What lines of the data below hold the string "programming"? Copy each one out.

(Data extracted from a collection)
━━━━━━━━

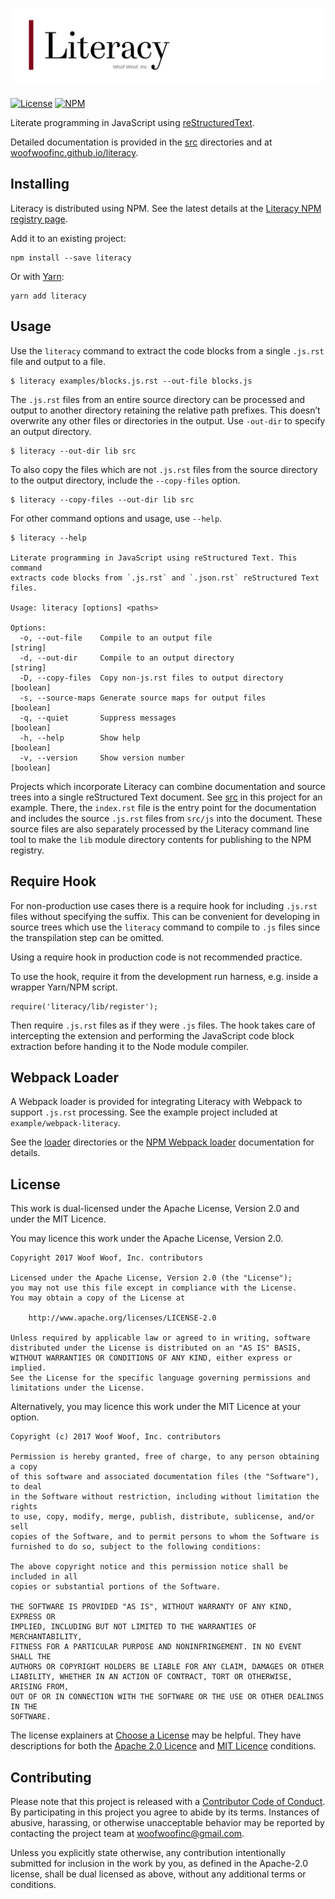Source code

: # ![Literary](https://raw.githubusercontent.com/woofwoofinc/literacy/master/src/assets/title.png)

[![License](https://img.shields.io/badge/license-Apache--2.0%20OR%20MIT-blue.svg)](https://github.com/woofwoofinc/literacy#license)
[![NPM](https://img.shields.io/npm/v/literacy.svg)](https://www.npmjs.com/package/literacy)

Literate programming in JavaScript using [reStructuredText].

[reStructuredText]: http://docutils.sourceforge.net/rst.html

Detailed documentation is provided in the [src] directories and at
[woofwoofinc.github.io/literacy].

[src]: src
[woofwoofinc.github.io/literacy]: https://woofwoofinc.github.io/literacy


Installing
----------
Literacy is distributed using NPM. See the latest details at the
[Literacy NPM registry page].

[Literacy NPM registry page]: https://www.npmjs.com/package/literacy

Add it to an existing project:

    npm install --save literacy
    
Or with [Yarn]:

    yarn add literacy
    
[Yarn]: https://yarnpkg.com


Usage
-----
Use the `literacy` command to extract the code blocks from a single `.js.rst`
file and output to a file.

    $ literacy examples/blocks.js.rst --out-file blocks.js

The `.js.rst` files from an entire source directory can be processed and output
to another directory retaining the relative path prefixes. This doesn’t
overwrite any other files or directories in the output. Use `-out-dir` to
specify an output directory.

    $ literacy --out-dir lib src

To also copy the files which are not `.js.rst` files from the source directory
to the output directory, include the `--copy-files` option.

    $ literacy --copy-files --out-dir lib src

For other command options and usage, use `--help`.

    $ literacy --help
    
    Literate programming in JavaScript using reStructured Text. This command
    extracts code blocks from `.js.rst` and `.json.rst` reStructured Text files.
    
    Usage: literacy [options] <paths>
    
    Options:
      -o, --out-file    Compile to an output file                           [string]
      -d, --out-dir     Compile to an output directory                      [string]
      -D, --copy-files  Copy non-js.rst files to output directory          [boolean]
      -s, --source-maps Generate source maps for output files              [boolean]
      -q, --quiet       Suppress messages                                  [boolean]
      -h, --help        Show help                                          [boolean]
      -v, --version     Show version number                                [boolean]

Projects which incorporate Literacy can combine documentation and source trees
into a single reStructured Text document. See [src] in this project for an
example. There, the `index.rst` file is the entry point for the documentation
and includes the source `.js.rst` files from `src/js` into the document. These
source files are also separately processed by the Literacy command line tool to
make the `lib` module directory contents for publishing to the NPM registry.


Require Hook
------------
For non-production use cases there is a require hook for including `.js.rst`
files without specifying the suffix. This can be convenient for developing in
source trees which use the `literacy` command to compile to `.js` files since
the transpilation step can be omitted.

Using a require hook in production code is not recommended practice.

To use the hook, require it from the development run harness, e.g. inside a
wrapper Yarn/NPM script.

    require('literacy/lib/register');

Then require `.js.rst` files as if they were `.js` files. The hook takes care
of intercepting the extension and performing the JavaScript code block
extraction before handing it to the Node module compiler.


Webpack Loader
--------------
A Webpack loader is provided for integrating Literacy with Webpack to support
`.js.rst` processing. See the example project included at
`example/webpack-literacy`.

See the [loader] directories or the [NPM Webpack loader] documentation for
details.

[loader]: loader
[NPM Webpack loader]: https://www.npmjs.com/package/literacy-loader


License
-------
This work is dual-licensed under the Apache License, Version 2.0 and under the
MIT Licence.

You may licence this work under the Apache License, Version 2.0.

    Copyright 2017 Woof Woof, Inc. contributors

    Licensed under the Apache License, Version 2.0 (the "License");
    you may not use this file except in compliance with the License.
    You may obtain a copy of the License at

        http://www.apache.org/licenses/LICENSE-2.0

    Unless required by applicable law or agreed to in writing, software
    distributed under the License is distributed on an "AS IS" BASIS,
    WITHOUT WARRANTIES OR CONDITIONS OF ANY KIND, either express or implied.
    See the License for the specific language governing permissions and
    limitations under the License.

Alternatively, you may licence this work under the MIT Licence at your option.

    Copyright (c) 2017 Woof Woof, Inc. contributors

    Permission is hereby granted, free of charge, to any person obtaining a copy
    of this software and associated documentation files (the "Software"), to deal
    in the Software without restriction, including without limitation the rights
    to use, copy, modify, merge, publish, distribute, sublicense, and/or sell
    copies of the Software, and to permit persons to whom the Software is
    furnished to do so, subject to the following conditions:

    The above copyright notice and this permission notice shall be included in all
    copies or substantial portions of the Software.

    THE SOFTWARE IS PROVIDED "AS IS", WITHOUT WARRANTY OF ANY KIND, EXPRESS OR
    IMPLIED, INCLUDING BUT NOT LIMITED TO THE WARRANTIES OF MERCHANTABILITY,
    FITNESS FOR A PARTICULAR PURPOSE AND NONINFRINGEMENT. IN NO EVENT SHALL THE
    AUTHORS OR COPYRIGHT HOLDERS BE LIABLE FOR ANY CLAIM, DAMAGES OR OTHER
    LIABILITY, WHETHER IN AN ACTION OF CONTRACT, TORT OR OTHERWISE, ARISING FROM,
    OUT OF OR IN CONNECTION WITH THE SOFTWARE OR THE USE OR OTHER DEALINGS IN THE
    SOFTWARE.

The license explainers at [Choose a License] may be helpful. They have
descriptions for both the [Apache 2.0 Licence] and [MIT Licence] conditions.

[Choose a License]: http://choosealicense.com
[Apache 2.0 Licence]: http://choosealicense.com/licenses/apache-2.0/
[MIT Licence]: http://choosealicense.com/licenses/mit/


Contributing
------------
Please note that this project is released with a [Contributor Code of Conduct].
By participating in this project you agree to abide by its terms. Instances of
abusive, harassing, or otherwise unacceptable behavior may be reported by
contacting the project team at woofwoofinc@gmail.com.

[Contributor Code of Conduct]: src/conduct.rst

Unless you explicitly state otherwise, any contribution intentionally submitted
for inclusion in the work by you, as defined in the Apache-2.0 license, shall be
dual licensed as above, without any additional terms or conditions.
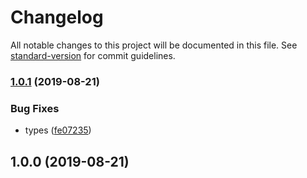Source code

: # Changelog

All notable changes to this project will be documented in this file. See [standard-version](https://github.com/conventional-changelog/standard-version) for commit guidelines.

### [1.0.1](https://github.com/ematipico/runner/compare/v1.0.0...v1.0.1) (2019-08-21)


### Bug Fixes

* types ([fe07235](https://github.com/ematipico/runner/commit/fe07235))

## 1.0.0 (2019-08-21)
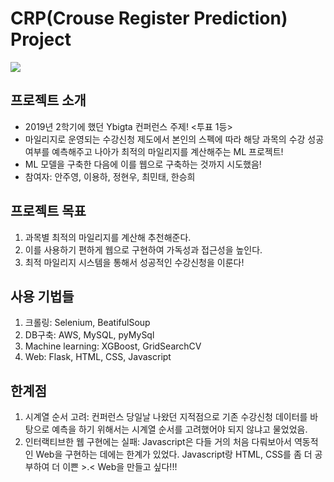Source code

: # CRP(Crouse Register Prediction) Project
![](https://media0.giphy.com/media/Ly6FB6xRSJlW8/giphy.gif)

## 프로젝트 소개
 - 2019년 2학기에 했던 Ybigta 컨퍼런스 주제! <투표 1등>
 - 마일리지로 운영되는 수강신청 제도에서 본인의 스펙에 따라 해당 과목의 수강 성공여부를 예측해주고 나아가 최적의 마일리지를 계산해주는 ML 프로젝트!
 - ML 모델을 구축한 다음에 이를 웹으로 구축하는 것까지 시도했음!
 - 참여자: 안주영, 이용하, 정현우, 최민태, 한승희

## 프로젝트 목표
 1. 과목별 최적의 마일리지를 계산해 추천해준다.
 2. 이를 사용하기 편하게 웹으로 구현하여 가독성과 접근성을 높인다.
 3. 최적 마일리지 시스템을 통해서 성공적인 수강신청을 이룬다!
 
## 사용 기법들
 1. 크롤링: Selenium, BeatifulSoup
 2. DB구축: AWS, MySQL, pyMySql
 3. Machine learning: XGBoost, GridSearchCV
 4. Web: Flask, HTML, CSS, Javascript
 
## 한계점  
 1. 시계열 순서 고려: 컨퍼런스 당일날 나왔던 지적점으로 기존 수강신청 데이터를 바탕으로 예측을 하기 위해서는 시계열 순서를 고려했어야 되지 않냐고 물었었음. 
 2. 인터랙티브한 웹 구현에는 실패: Javascript은 다들 거의 처음 다뤄보아서 역동적인 Web을 구현하는 데에는 한계가 있었다. Javascript랑 HTML, CSS를 좀 더 공부하여 더 이쁜 >.< Web을 만들고 싶다!!!
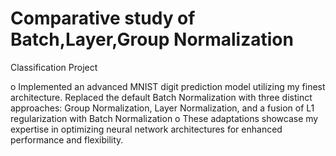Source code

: # Comparative study of Batch,Layer,Group Normalization
Classification Project

o	Implemented an advanced MNIST digit prediction model utilizing my finest architecture. Replaced the default Batch Normalization with three distinct approaches: Group Normalization, Layer Normalization, and a fusion of L1 regularization with Batch Normalization
o	These adaptations showcase my expertise in optimizing neural network architectures for enhanced performance and flexibility.

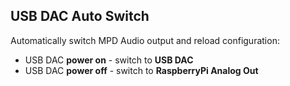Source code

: USB DAC Auto Switch
---

Automatically switch MPD Audio output and reload configuration:
- USB DAC **power on** - switch to **USB DAC**
- USB DAC **power off** - switch to **RaspberryPi Analog Out**
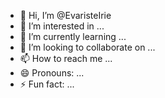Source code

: - 👋 Hi, I’m @EvaristeIrie
- 👀 I’m interested in ...
- 🌱 I’m currently learning ...
- 💞️ I’m looking to collaborate on ...
- 📫 How to reach me ...
- 😄 Pronouns: ...
- ⚡ Fun fact: ...

<!---
EvaristeIrie/EvaristeIrie is a ✨ special ✨ repository because its `README.md` (this file) appears on your GitHub profile.
You can click the Preview link to take a look at your changes.
--->
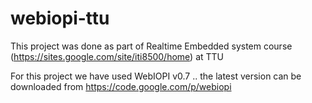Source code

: webiopi-ttu
===========

This project was done as part of Realtime Embedded system course (https://sites.google.com/site/iti8500/home) at TTU

For this project we have used WebIOPI v0.7 .. the latest version can be downloaded from https://code.google.com/p/webiopi
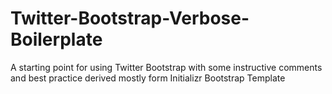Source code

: Twitter-Bootstrap-Verbose-Boilerplate
=====================================

A starting point for using Twitter Bootstrap with some instructive comments and best practice derived mostly form Initializr Bootstrap Template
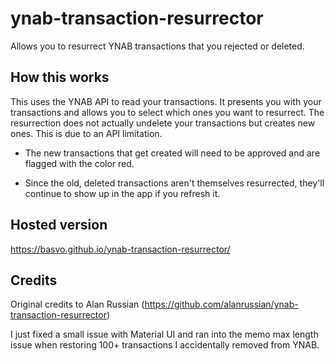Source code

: # ynab-transaction-resurrector

Allows you to resurrect YNAB transactions that you rejected or deleted.

## How this works

This uses the YNAB API to read your transactions. It presents you with your transactions and allows you to select which ones you want to resurrect. The resurrection does not actually undelete your transactions but creates new ones. This is due to an API limitation.

- The new transactions that get created will need to be approved and are flagged with the color red.

- Since the old, deleted transactions aren't themselves resurrected, they'll continue to show up in the app if you refresh it.

## Hosted version

https://basvo.github.io/ynab-transaction-resurrector/

## Credits

Original credits to Alan Russian (https://github.com/alanrussian/ynab-transaction-resurrector)

I just fixed a small issue with Material UI and ran into the memo max length issue when restoring 100+ transactions I accidentally removed from YNAB.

━━━━━━━━

RESULT FOR THIS TASK:
Literate programming in JavaScript using [reStructuredText].
    Literate programming in JavaScript using reStructured Text. This command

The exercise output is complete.